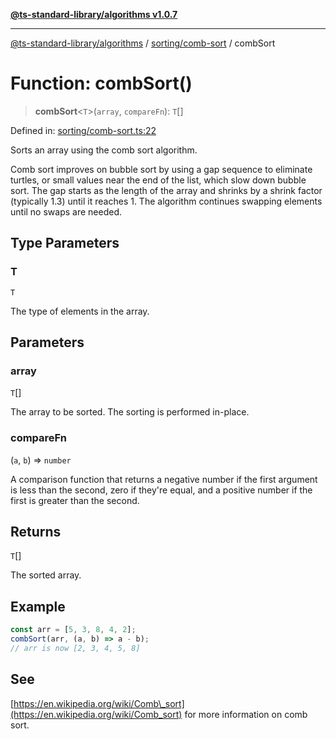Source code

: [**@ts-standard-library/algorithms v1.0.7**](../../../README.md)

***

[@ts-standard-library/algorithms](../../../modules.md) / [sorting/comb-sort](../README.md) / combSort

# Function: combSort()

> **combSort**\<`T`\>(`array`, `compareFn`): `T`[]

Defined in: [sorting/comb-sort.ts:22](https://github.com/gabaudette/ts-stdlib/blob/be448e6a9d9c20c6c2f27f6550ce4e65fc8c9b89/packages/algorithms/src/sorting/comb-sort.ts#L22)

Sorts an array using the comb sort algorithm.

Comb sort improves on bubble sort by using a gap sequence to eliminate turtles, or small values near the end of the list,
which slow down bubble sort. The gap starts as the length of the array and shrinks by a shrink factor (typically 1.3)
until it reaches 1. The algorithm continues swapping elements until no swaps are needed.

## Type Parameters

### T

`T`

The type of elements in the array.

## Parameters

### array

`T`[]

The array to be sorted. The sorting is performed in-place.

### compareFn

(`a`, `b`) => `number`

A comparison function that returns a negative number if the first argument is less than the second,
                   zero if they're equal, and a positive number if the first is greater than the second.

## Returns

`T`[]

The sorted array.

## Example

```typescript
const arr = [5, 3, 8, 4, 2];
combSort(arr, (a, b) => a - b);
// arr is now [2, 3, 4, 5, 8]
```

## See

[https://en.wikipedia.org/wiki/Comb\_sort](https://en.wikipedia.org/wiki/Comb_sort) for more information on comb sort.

________________________________________

*THE TASK*:
Find "zero if they're" in the records. Copy its line and every line after it, exactly, through the last one.

*OUTPUT FOR THIS TASK*:
                   zero if they're equal, and a positive number if the first is greater than the second.

## Returns

`T`[]

The sorted array.

## Example

```typescript
const arr = [5, 3, 8, 4, 2];
combSort(arr, (a, b) => a - b);
// arr is now [2, 3, 4, 5, 8]
```

## See

[https://en.wikipedia.org/wiki/Comb\_sort](https://en.wikipedia.org/wiki/Comb_sort) for more information on comb sort.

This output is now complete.